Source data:
----------------------------------------

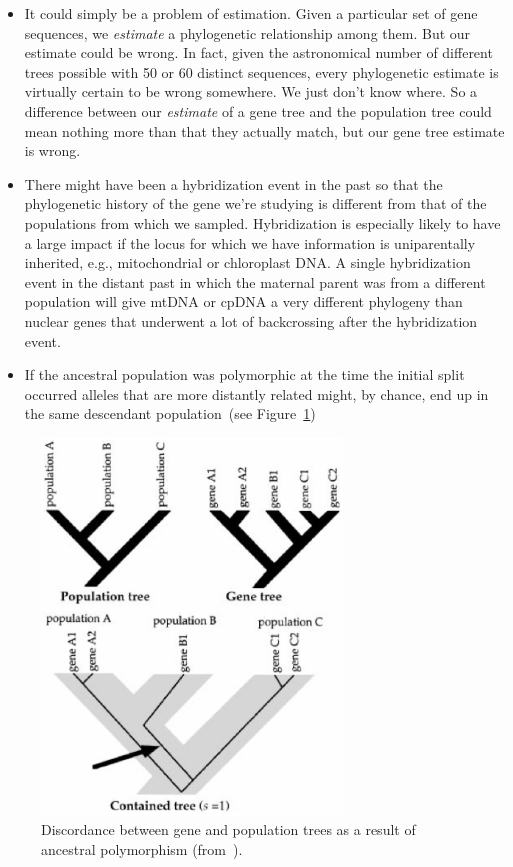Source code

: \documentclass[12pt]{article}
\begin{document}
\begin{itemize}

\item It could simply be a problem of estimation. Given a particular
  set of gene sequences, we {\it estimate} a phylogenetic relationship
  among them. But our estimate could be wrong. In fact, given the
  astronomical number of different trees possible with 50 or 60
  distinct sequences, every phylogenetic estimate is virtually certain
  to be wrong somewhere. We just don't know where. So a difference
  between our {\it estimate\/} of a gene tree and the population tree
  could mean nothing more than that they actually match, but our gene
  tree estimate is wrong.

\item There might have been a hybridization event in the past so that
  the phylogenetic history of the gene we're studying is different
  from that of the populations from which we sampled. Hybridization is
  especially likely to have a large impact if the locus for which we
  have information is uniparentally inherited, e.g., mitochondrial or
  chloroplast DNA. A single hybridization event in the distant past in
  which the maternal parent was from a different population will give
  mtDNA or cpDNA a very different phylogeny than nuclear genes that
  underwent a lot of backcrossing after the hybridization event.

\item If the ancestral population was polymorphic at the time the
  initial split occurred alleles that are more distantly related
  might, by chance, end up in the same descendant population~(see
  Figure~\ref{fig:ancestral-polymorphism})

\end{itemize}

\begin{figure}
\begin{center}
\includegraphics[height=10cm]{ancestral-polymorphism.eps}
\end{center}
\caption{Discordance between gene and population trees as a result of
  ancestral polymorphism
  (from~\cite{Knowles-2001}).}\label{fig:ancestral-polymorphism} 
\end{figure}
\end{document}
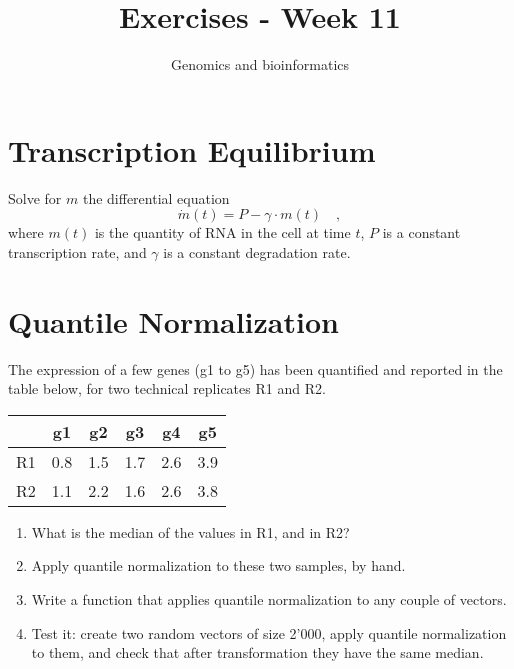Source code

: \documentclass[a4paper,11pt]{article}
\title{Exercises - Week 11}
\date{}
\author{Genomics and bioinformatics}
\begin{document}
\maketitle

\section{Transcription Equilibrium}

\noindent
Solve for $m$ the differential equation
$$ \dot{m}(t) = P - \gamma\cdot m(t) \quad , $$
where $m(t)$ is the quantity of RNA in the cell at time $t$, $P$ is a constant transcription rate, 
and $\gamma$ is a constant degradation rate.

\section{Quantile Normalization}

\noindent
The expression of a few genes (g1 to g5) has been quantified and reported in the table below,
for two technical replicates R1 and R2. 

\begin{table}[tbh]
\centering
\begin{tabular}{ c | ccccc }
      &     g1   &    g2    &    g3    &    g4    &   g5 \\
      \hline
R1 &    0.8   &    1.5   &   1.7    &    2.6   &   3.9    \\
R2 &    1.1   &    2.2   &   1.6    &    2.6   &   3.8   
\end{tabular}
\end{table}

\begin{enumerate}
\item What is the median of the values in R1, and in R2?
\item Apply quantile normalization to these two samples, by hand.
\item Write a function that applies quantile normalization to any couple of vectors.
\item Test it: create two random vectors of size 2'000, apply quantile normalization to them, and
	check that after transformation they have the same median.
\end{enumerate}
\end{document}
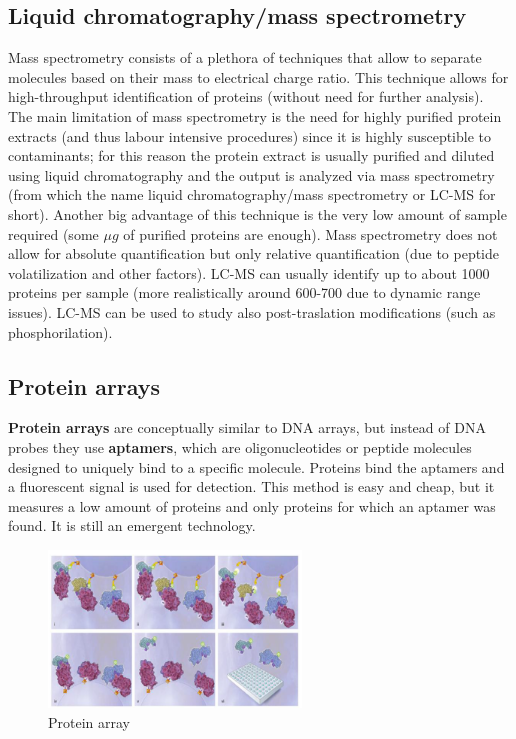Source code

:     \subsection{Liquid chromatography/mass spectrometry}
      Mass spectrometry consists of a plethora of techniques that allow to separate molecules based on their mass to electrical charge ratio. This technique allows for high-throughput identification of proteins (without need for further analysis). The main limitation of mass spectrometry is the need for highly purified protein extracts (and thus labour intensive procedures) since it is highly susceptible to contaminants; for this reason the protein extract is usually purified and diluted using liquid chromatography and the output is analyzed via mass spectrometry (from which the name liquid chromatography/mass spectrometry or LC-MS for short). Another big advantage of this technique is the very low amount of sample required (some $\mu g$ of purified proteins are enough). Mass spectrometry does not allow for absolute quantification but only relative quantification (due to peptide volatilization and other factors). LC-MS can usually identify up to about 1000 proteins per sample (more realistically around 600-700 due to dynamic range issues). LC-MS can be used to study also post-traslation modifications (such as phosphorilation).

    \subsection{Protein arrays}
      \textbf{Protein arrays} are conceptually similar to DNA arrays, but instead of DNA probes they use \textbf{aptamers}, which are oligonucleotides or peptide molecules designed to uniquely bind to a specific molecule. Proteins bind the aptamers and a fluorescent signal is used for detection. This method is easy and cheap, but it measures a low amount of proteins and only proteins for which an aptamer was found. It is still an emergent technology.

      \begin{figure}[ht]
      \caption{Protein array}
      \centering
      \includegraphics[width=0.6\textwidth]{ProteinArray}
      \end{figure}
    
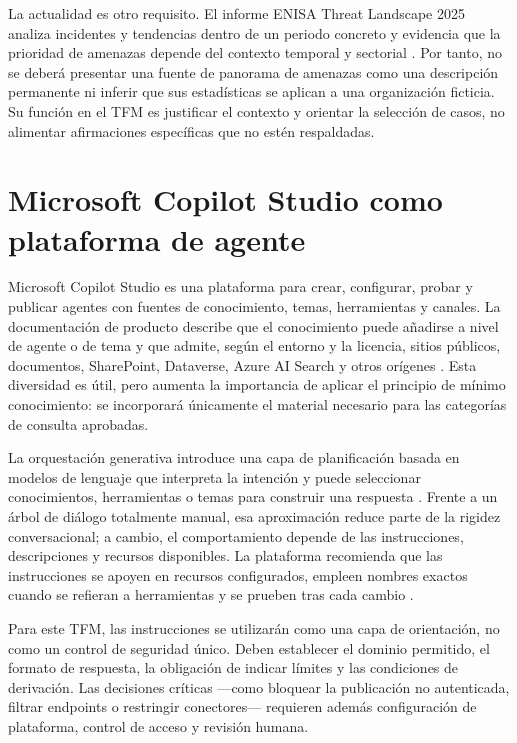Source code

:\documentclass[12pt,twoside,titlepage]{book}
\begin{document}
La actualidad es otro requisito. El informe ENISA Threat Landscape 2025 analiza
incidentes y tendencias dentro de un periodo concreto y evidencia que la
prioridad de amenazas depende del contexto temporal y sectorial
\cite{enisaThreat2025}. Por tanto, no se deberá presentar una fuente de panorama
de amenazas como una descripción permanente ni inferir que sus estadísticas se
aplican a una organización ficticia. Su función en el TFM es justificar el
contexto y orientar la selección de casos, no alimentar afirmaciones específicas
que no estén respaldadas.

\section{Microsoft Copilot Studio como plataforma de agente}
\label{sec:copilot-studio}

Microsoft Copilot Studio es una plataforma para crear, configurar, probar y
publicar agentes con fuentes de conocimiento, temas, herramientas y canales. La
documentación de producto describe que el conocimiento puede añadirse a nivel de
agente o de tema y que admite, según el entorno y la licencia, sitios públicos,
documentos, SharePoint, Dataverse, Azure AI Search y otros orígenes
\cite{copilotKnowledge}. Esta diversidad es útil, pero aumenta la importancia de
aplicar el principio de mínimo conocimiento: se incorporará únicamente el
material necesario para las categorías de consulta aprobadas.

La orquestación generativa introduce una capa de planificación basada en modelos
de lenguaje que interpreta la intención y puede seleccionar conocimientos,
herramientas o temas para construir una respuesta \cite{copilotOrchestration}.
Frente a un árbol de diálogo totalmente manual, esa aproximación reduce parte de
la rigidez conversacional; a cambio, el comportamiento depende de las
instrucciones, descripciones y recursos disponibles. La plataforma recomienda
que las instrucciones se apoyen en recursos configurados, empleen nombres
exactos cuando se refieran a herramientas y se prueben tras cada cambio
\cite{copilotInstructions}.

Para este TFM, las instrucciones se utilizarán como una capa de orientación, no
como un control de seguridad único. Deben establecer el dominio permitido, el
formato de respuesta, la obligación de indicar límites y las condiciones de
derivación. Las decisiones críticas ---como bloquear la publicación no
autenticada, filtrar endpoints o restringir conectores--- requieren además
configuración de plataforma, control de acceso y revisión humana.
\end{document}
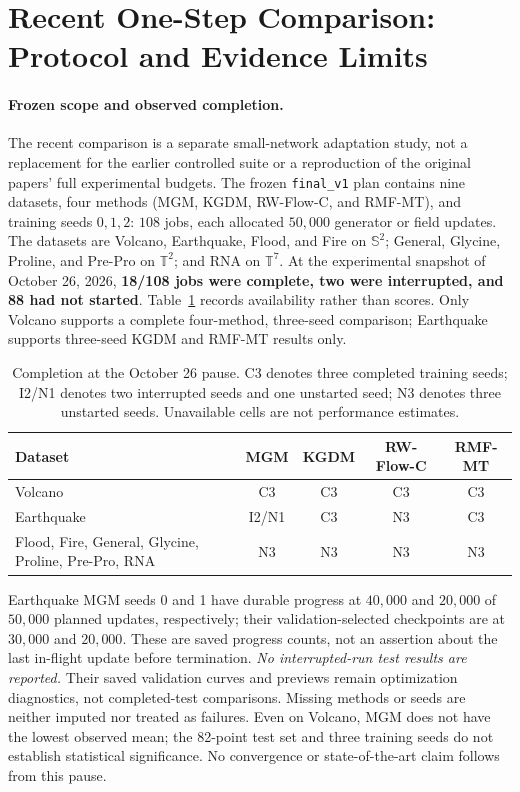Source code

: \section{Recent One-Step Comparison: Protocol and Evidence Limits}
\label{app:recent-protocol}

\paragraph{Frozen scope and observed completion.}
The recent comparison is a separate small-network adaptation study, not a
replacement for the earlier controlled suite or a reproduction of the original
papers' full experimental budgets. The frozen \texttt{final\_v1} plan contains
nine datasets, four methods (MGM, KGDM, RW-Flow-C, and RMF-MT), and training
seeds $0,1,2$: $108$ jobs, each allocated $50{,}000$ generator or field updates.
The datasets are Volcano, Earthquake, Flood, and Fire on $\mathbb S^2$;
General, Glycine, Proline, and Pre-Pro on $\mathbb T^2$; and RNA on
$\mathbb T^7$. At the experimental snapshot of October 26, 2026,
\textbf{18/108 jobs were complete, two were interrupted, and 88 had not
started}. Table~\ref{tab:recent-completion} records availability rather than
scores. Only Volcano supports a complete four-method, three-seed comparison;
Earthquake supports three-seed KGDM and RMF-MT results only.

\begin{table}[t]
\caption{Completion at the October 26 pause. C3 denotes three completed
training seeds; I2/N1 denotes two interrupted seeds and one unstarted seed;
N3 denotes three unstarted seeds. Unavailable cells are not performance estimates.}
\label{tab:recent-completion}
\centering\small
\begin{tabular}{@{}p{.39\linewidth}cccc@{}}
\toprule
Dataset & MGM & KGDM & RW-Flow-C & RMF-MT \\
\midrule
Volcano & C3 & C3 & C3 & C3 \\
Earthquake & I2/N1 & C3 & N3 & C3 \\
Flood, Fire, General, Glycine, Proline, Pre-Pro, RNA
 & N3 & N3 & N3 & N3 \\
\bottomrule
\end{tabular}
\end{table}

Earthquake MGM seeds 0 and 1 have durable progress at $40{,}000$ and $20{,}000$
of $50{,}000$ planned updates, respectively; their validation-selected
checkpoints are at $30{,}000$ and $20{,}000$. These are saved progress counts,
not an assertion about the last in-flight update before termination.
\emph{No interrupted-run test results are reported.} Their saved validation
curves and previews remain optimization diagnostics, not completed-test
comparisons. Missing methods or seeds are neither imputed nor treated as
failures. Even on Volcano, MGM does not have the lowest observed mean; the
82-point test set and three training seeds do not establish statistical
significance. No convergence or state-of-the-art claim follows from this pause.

----------------------------------------

Work request:
Would you copy every line of the entries that includes the word "subsection"?

Answer to this problem:
:     \subsection{Liquid chromatography/mass spectrometry}
    \subsection{Protein arrays}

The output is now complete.